Sophomore, Mechanical Engineering

Hometown: Shelby Township, MI

Student Organization: President, Oakland University Society of Automotive Engineers (Formula SAE Team, aka Grizzlies Racing)

Career plans: After graduation I’m hoping to work up the ranks of a professional race team and become the lead Vehicle Dynamics engineer.

Do you work while going to school?  If so, tell us about that work. After only one semester at Oakland I landed an internship at Faurecia in their Automotive Seating division. I currently work at Continental Tire in the Passenger OE Development group. Being part of the Formula SAE team provided me a good understanding of tire basics. A lot of my work involves comparing the construction of a tire against its results from performance testing and trying to find a correlation.
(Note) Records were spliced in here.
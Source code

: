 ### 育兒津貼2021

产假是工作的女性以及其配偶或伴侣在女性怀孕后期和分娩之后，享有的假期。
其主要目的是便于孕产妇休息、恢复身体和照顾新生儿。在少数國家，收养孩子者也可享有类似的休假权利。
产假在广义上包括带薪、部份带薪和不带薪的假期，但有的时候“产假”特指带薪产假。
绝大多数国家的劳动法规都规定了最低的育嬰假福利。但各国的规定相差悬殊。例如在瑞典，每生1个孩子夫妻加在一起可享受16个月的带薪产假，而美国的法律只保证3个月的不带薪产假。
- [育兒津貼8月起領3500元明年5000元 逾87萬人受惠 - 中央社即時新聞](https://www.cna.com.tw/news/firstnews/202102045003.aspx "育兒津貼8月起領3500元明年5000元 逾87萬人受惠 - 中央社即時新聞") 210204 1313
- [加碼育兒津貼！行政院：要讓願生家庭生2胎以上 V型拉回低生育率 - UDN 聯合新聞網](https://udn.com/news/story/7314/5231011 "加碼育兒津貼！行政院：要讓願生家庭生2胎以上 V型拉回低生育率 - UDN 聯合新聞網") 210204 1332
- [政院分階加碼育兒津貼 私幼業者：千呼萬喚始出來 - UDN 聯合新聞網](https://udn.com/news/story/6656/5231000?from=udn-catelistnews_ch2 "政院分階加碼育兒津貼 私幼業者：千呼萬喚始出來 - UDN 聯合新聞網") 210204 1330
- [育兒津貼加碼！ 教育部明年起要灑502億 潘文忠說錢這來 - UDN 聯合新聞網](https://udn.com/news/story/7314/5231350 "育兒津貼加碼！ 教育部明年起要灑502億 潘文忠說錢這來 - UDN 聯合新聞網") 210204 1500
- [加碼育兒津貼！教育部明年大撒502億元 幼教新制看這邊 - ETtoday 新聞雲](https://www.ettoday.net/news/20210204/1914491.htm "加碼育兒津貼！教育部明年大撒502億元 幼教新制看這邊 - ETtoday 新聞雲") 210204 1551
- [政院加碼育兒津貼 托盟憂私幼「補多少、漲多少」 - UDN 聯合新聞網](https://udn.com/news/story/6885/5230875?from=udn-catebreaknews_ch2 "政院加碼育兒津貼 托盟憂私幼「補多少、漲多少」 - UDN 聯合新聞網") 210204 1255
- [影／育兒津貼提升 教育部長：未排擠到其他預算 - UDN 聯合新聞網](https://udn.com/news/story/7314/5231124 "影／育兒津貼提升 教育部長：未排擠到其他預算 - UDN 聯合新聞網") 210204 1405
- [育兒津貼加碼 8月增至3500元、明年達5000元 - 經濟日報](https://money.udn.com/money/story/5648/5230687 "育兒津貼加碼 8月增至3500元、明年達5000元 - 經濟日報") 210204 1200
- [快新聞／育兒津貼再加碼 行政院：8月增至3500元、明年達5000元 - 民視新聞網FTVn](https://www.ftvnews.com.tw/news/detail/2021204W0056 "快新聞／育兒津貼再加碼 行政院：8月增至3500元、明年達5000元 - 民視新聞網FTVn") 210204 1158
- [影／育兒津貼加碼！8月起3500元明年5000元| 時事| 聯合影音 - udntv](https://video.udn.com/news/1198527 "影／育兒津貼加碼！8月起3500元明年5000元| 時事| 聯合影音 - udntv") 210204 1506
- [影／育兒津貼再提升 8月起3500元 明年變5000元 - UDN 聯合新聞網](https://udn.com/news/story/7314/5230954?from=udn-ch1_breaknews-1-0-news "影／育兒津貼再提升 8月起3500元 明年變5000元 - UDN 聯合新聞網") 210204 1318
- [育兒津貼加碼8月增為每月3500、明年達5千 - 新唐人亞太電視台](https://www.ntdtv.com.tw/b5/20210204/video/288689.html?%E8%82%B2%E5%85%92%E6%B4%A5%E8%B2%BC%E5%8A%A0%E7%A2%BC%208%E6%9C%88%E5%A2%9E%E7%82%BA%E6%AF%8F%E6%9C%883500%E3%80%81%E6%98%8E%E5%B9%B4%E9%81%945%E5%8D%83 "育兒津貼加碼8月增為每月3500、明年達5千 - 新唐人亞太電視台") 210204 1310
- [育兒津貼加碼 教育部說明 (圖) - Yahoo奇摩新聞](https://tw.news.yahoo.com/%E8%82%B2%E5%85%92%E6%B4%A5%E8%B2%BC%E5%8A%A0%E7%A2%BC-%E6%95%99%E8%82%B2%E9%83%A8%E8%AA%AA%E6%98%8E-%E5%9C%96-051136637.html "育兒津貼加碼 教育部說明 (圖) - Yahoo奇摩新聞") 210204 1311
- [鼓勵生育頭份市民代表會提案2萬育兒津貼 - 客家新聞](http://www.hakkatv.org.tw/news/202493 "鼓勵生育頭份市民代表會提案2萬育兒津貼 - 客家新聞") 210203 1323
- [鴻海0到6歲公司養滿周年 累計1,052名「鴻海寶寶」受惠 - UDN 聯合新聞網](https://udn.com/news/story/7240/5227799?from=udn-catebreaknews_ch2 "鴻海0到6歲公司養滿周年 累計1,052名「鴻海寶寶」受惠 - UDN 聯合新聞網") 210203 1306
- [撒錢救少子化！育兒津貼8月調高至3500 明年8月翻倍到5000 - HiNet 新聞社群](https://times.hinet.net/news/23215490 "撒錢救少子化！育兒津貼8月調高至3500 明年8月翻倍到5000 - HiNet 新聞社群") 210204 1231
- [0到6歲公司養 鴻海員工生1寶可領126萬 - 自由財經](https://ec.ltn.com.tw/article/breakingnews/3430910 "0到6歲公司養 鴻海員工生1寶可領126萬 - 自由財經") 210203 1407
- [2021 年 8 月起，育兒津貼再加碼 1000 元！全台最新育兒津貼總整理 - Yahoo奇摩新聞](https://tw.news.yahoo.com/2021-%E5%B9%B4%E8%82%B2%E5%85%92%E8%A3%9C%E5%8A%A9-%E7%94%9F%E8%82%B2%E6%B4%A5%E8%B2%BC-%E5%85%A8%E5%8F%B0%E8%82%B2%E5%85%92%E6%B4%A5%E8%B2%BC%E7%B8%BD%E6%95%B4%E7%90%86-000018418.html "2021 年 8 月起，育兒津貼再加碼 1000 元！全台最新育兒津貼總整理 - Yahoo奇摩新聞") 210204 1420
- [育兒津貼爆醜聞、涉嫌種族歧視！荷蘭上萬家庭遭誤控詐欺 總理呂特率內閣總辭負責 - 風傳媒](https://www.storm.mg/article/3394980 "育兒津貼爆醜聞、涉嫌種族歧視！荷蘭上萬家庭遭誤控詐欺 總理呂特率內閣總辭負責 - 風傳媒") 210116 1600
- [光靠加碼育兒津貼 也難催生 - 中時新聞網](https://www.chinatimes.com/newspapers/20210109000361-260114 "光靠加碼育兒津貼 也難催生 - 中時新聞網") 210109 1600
What do you love most about your major? Since I was a young, I’ve always played with LEGOs. First, I’d follow the directions, build the kit and play with it for a few days. Then I took it all apart and either tried to build it better, or something completely different. That’s exactly what engineering is, and I wish I would have known that sooner. Being able to design, create, and improve things is what I enjoy the most.

How does technology play a role in your education? Technology is used and created in engineering. Saying computers would be far too general, as almost every major utilizes them. More specifically, CAD software that can simulate part stress and fluid simulation play a huge part in the design process. Although not 100% accurate, they can provide you a good idea of what to expect from a real-world part.

How have alumni played a part in your education? The FSAE team is very fortunate to have tremendous alumni support. Racing is a bug that you just can’t get rid of. Even after graduating, alumni come back to give us advice. It really helps with knowledge retention within the team, instead of learning from scratch every year.

What was the strangest/craziest thing that you’ve seen or done at OU? During a long night at the FSAE garage (2am), we decided to take a break from working and ended up taking turns racing scooters from the Engineering Center down the hill to the roundabout. OUPD drove by and recognized us by our team t-shirts. They called us crazy, but let us continue.

How donors have impacted your education and/or experience? Without donor support, our machine shop would not have such great equipment. Being part of the FSAE team allows me to apply my class learning toward a tangible final product instead of just completing homework. You get to fully understand the processes involved with design, manufacture, assembly, and testing. Having those hands-on practical skills are what really make the difference between an engineer and a great engineer.  For that, I am thankful.